Moulton Manor is a historic building in Moulton, North Yorkshire, a village in England.

The manor house was rebuilt in about 1570, and was slightly altered in the 17th century. A local tradition states that James VI and I spent a night in the house. By the early 20th century, it served as a farmhouse, but it was restored, extended and altered in 1938. The building was grade I listed in 1951.

The house is built of stone on plinths, with chamfered rusticated quoins, and pantile roofs with shaped kneelers and stone copings. It has three storeys and a part basement, and an H-shaped plan, with a middle range of three bays, and two-bay gabled cross-wings. Five steps with side parapets lead up to the central doorway with a decorated architrave, a moulded frieze and a stepped hood mould. Most of the windows are cross windows, some with pediments. Above the doorway is a semicircular window with keystones, and above the central range and return is a parapet and a balustrade with pedestals.
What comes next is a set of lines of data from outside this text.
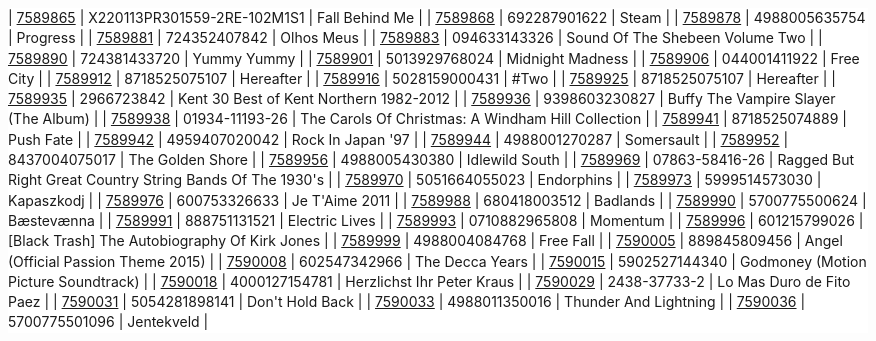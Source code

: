 | [7589865](https://www.discogs.com/release/7589865) | X220113PR301559-2RE-102M1S1 | Fall Behind Me |
| [7589868](https://www.discogs.com/release/7589868) | 692287901622 | Steam |
| [7589878](https://www.discogs.com/release/7589878) | 4988005635754 | Progress |
| [7589881](https://www.discogs.com/release/7589881) | 724352407842 | Olhos Meus |
| [7589883](https://www.discogs.com/release/7589883) | 094633143326 | Sound Of The Shebeen Volume Two |
| [7589890](https://www.discogs.com/release/7589890) | 724381433720 | Yummy Yummy |
| [7589901](https://www.discogs.com/release/7589901) | 5013929768024 | Midnight Madness |
| [7589906](https://www.discogs.com/release/7589906) | 044001411922 | Free City |
| [7589912](https://www.discogs.com/release/7589912) | 8718525075107 | Hereafter |
| [7589916](https://www.discogs.com/release/7589916) | 5028159000431 | #Two |
| [7589925](https://www.discogs.com/release/7589925) | 8718525075107 | Hereafter |
| [7589935](https://www.discogs.com/release/7589935) | 2966723842 | Kent 30 Best of Kent Northern 1982-2012 |
| [7589936](https://www.discogs.com/release/7589936) | 9398603230827 | Buffy The Vampire Slayer (The Album) |
| [7589938](https://www.discogs.com/release/7589938) | 01934-11193-26 | The Carols Of Christmas: A Windham Hill Collection |
| [7589941](https://www.discogs.com/release/7589941) | 8718525074889 | Push Fate |
| [7589942](https://www.discogs.com/release/7589942) | 4959407020042 | Rock In Japan '97 |
| [7589944](https://www.discogs.com/release/7589944) | 4988001270287 | Somersault |
| [7589952](https://www.discogs.com/release/7589952) | 8437004075017 | The Golden Shore |
| [7589956](https://www.discogs.com/release/7589956) | 4988005430380 | Idlewild South |
| [7589969](https://www.discogs.com/release/7589969) | 07863-58416-26 | Ragged But Right  Great Country String Bands Of The 1930's |
| [7589970](https://www.discogs.com/release/7589970) | 5051664055023 | Endorphins |
| [7589973](https://www.discogs.com/release/7589973) | 5999514573030 | Kapaszkodj |
| [7589976](https://www.discogs.com/release/7589976) | 600753326633 | Je T'Aime 2011 |
| [7589988](https://www.discogs.com/release/7589988) | 680418003512 | Badlands |
| [7589990](https://www.discogs.com/release/7589990) | 5700775500624 | Bæstevænna |
| [7589991](https://www.discogs.com/release/7589991) | 888751131521 | Electric Lives |
| [7589993](https://www.discogs.com/release/7589993) | 0710882965808 | Momentum |
| [7589996](https://www.discogs.com/release/7589996) | 601215799026 | [Black Trash] The Autobiography Of Kirk Jones |
| [7589999](https://www.discogs.com/release/7589999) | 4988004084768 | Free Fall |
| [7590005](https://www.discogs.com/release/7590005) | 889845809456 | Angel (Official Passion Theme 2015) |
| [7590008](https://www.discogs.com/release/7590008) | 602547342966 | The Decca Years |
| [7590015](https://www.discogs.com/release/7590015) | 5902527144340 | Godmoney (Motion Picture Soundtrack) |
| [7590018](https://www.discogs.com/release/7590018) | 4000127154781 | Herzlichst Ihr Peter Kraus |
| [7590029](https://www.discogs.com/release/7590029) | 2438-37733-2 | Lo Mas Duro de Fito Paez |
| [7590031](https://www.discogs.com/release/7590031) | 5054281898141 | Don't Hold Back |
| [7590033](https://www.discogs.com/release/7590033) | 4988011350016 | Thunder And Lightning |
| [7590036](https://www.discogs.com/release/7590036) | 5700775501096 | Jentekveld |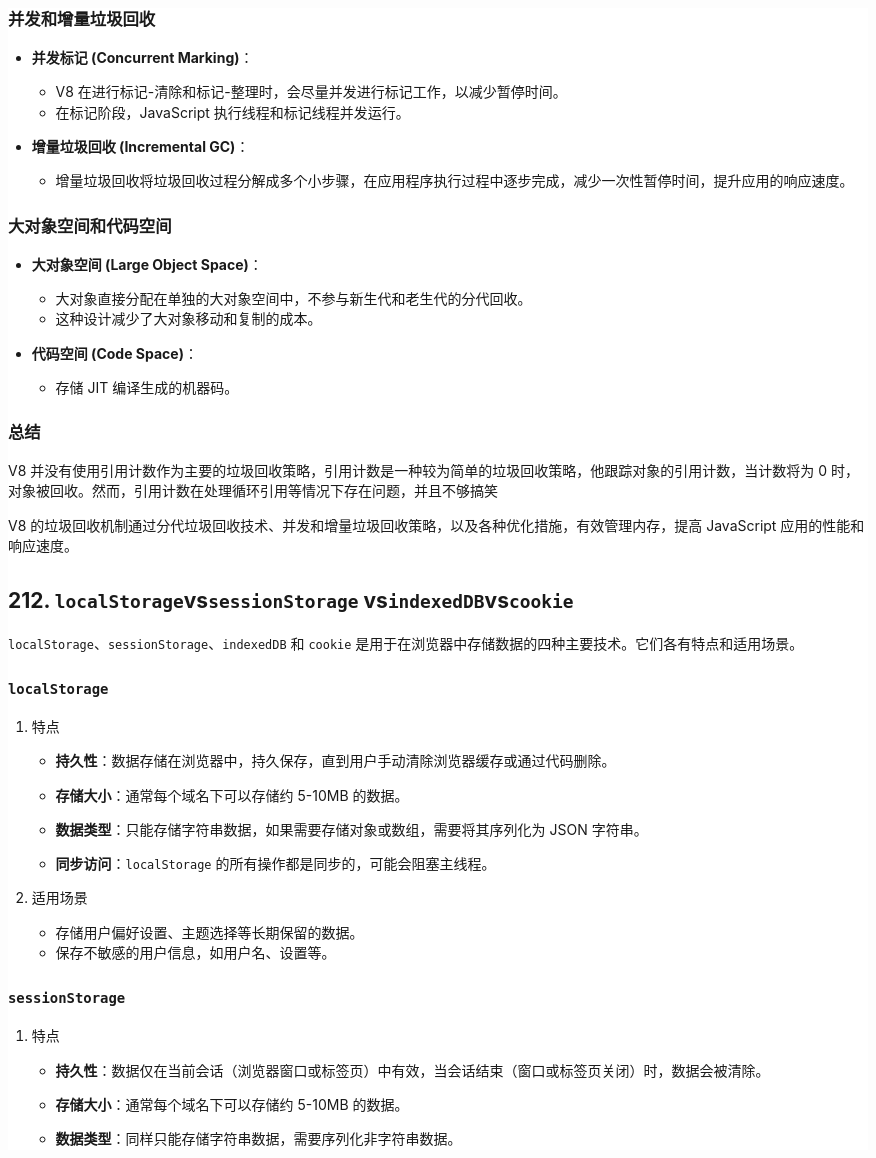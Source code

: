 ### 并发和增量垃圾回收

- **并发标记 (Concurrent Marking)**：

  - V8 在进行标记-清除和标记-整理时，会尽量并发进行标记工作，以减少暂停时间。
  - 在标记阶段，JavaScript 执行线程和标记线程并发运行。

- **增量垃圾回收 (Incremental GC)**：
  - 增量垃圾回收将垃圾回收过程分解成多个小步骤，在应用程序执行过程中逐步完成，减少一次性暂停时间，提升应用的响应速度。

### 大对象空间和代码空间

- **大对象空间 (Large Object Space)**：

  - 大对象直接分配在单独的大对象空间中，不参与新生代和老生代的分代回收。
  - 这种设计减少了大对象移动和复制的成本。

- **代码空间 (Code Space)**：
  - 存储 JIT 编译生成的机器码。

### 总结

V8 并没有使用引用计数作为主要的垃圾回收策略，引用计数是一种较为简单的垃圾回收策略，他跟踪对象的引用计数，当计数将为 0 时，对象被回收。然而，引用计数在处理循环引用等情况下存在问题，并且不够搞笑

V8 的垃圾回收机制通过分代垃圾回收技术、并发和增量垃圾回收策略，以及各种优化措施，有效管理内存，提高 JavaScript 应用的性能和响应速度。

## 212. `localStorage`vs`sessionStorage` vs`indexedDB`vs`cookie`

`localStorage`、`sessionStorage`、`indexedDB` 和 `cookie` 是用于在浏览器中存储数据的四种主要技术。它们各有特点和适用场景。

### `localStorage`

1. 特点

   - **持久性**：数据存储在浏览器中，持久保存，直到用户手动清除浏览器缓存或通过代码删除。

   - **存储大小**：通常每个域名下可以存储约 5-10MB 的数据。

   - **数据类型**：只能存储字符串数据，如果需要存储对象或数组，需要将其序列化为 JSON 字符串。

   - **同步访问**：`localStorage` 的所有操作都是同步的，可能会阻塞主线程。

2. 适用场景

   - 存储用户偏好设置、主题选择等长期保留的数据。
   - 保存不敏感的用户信息，如用户名、设置等。

### `sessionStorage`

1. 特点

   - **持久性**：数据仅在当前会话（浏览器窗口或标签页）中有效，当会话结束（窗口或标签页关闭）时，数据会被清除。

   - **存储大小**：通常每个域名下可以存储约 5-10MB 的数据。

   - **数据类型**：同样只能存储字符串数据，需要序列化非字符串数据。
Inside the house, the entrance hall has 17th-century panelling and a stone architrave around the fireplace. The room to the left has early panelling, with pilasters between, the capitals of which depict carpenters' tools, and a cornice with frieze below. The kitchen has a large fireplace and chimney, with a possible priest hole. There is a 17th-century staircase with barleytwist balusters, above which is a moulded ceiling. On the first floor is a room with an elaborate fireplace with a frieze above, while all the rooms have early doorways and original fireplaces.